In the meantime CISOs should ensure they have a backup DNS provider, he said, and ensure there isn’t a single point of failure on the network. That includes quizzing vendors and third party providers – especially cloud providers –to ensure they don’t have a single point of value.
Paul Hanley, KPMG Canada’s national lead for cyber security, also warned in an interview today that DDoS attacks can be used to distract defenders and mask another attack, like a spear phish. DDoS mitigation techniques or managed services are important, he said.
CIOs/CISOs should also be aware that any organization can be the target of a DDoS attack, he added.
“It’s a real challenge because if someone is determined and has enough firepower behind them to make it happen the effectively there’s a good chance they may be able to take you off air.”
In a blog this morning Toronto-based DNS provider easyDNS argued that while paying for DDoS mitigation or external scrubbing services is essential for some organizations, it isn’t a complete defence, using multiple DNS providers or solutions helps. If you go this route have a coherent methodology for syndicating your zones across those solutions; be able to track the health of each component of your DNS array and have the ability to switch / enable or disable components as required.

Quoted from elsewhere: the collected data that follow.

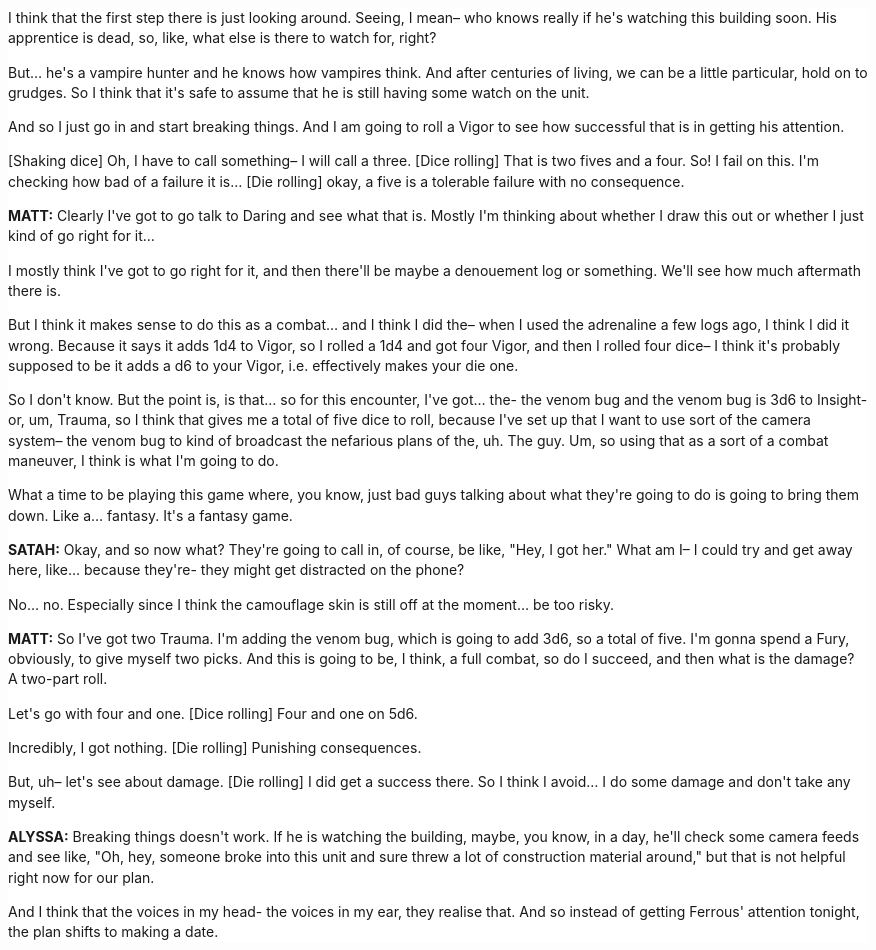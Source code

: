 I think that the first step there is just looking around. Seeing, I mean– who knows really if he's watching this building soon. His apprentice is dead, so, like, what else is there to watch for, right?

But… he's a vampire hunter and he knows how vampires think. And after centuries of living, we can be a little particular, hold on to grudges. So I think that it's safe to assume that he is still having some watch on the unit.

And so I just go in and start breaking things. And I am going to roll a Vigor to see how successful that is in getting his attention.

\[Shaking dice\] Oh, I have to call something– I will call a three. \[Dice rolling\] That is two fives and a four. So\! I fail on this. I'm checking how bad of a failure it is… \[Die rolling\] okay, a five is a tolerable failure with no consequence.

**MATT:** Clearly I've got to go talk to Daring and see what that is. Mostly I'm thinking about whether I draw this out or whether I just kind of go right for it…

I mostly think I've got to go right for it, and then there'll be maybe a denouement log or something. We'll see how much aftermath there is.

But I think it makes sense to do this as a combat… and I think I did the– when I used the adrenaline a few logs ago, I think I did it wrong. Because it says it adds 1d4 to Vigor, so I rolled a 1d4 and got four Vigor, and then I rolled four dice– I think it's probably supposed to be it adds a d6 to your Vigor, i.e. effectively makes your die one.

So I don't know. But the point is, is that… so for this encounter, I've got… the- the venom bug and the venom bug is 3d6 to Insight- or, um, Trauma, so I think that gives me a total of five dice to roll, because I've set up that I want to use sort of the camera system– the venom bug to kind of broadcast the nefarious plans of the, uh. The guy. Um, so using that as a sort of a combat maneuver, I think is what I'm going to do.

What a time to be playing this game where, you know, just bad guys talking about what they're going to do is going to bring them down. Like a… fantasy. It's a fantasy game. 

**SATAH:** Okay, and so now what? They're going to call in, of course, be like, "Hey, I got her." What am I– I could try and get away here, like… because they're- they might get distracted on the phone?

No… no. Especially since I think the camouflage skin is still off at the moment… be too risky.

**MATT:** So I've got two Trauma. I'm adding the venom bug, which is going to add 3d6, so a total of five. I'm gonna spend a Fury, obviously, to give myself two picks. And this is going to be, I think, a full combat, so do I succeed, and then what is the damage? A two-part roll.

Let's go with four and one. \[Dice rolling\] Four and one on 5d6.

Incredibly, I got nothing. \[Die rolling\] Punishing consequences.

But, uh– let's see about damage. \[Die rolling\] I did get a success there. So I think I avoid… I do some damage and don't take any myself.

**ALYSSA:** Breaking things doesn't work. If he is watching the building, maybe, you know, in a day, he'll check some camera feeds and see like, "Oh, hey, someone broke into this unit and sure threw a lot of construction material around," but that is not helpful right now for our plan.

And I think that the voices in my head- the voices in my ear, they realise that. And so instead of getting Ferrous' attention tonight, the plan shifts to making a date.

Increasingly DDoS attacks are leveraging insecure devices attached to the Internet, including enterprise and consumer devices. Sophos urges owners of smart TVs, lights, thermostats, routers, home surveillance cameras and other internet connected devices keep the software on their devices up to date and immediately change the default passwords to something unique.
CISOs need to be vigilant about securing devices on their networks.
The attacks on New Hampshire-based Dyn started around 7 a.m. Oct. 21 and according to news reports greatly slowed Twitter, Reddit, Airbnb, the New York Times among others in the U.S., and some sites in Canada. It took two hours for Dyn to mitigate that attack, which was followed by a second wave against Dyn and others just before noon. A third attack was successfully mitigated, Dyn said.
In a statement Sunday Dyn chief strategy officer Kyle York called the episodes a “sophisticated, highly distributed attack” involving tens of millions of IP addresses. “We can confirm, with the help of analysis from Flashpoint and Akamai, that one source of the traffic for the attacks were devices infected by the Mirai botnet.”
That botnet, largely composed of insecure Internet-connected video surveillance cameras. was used in a massive attack in September against security reporter Brian Krebs.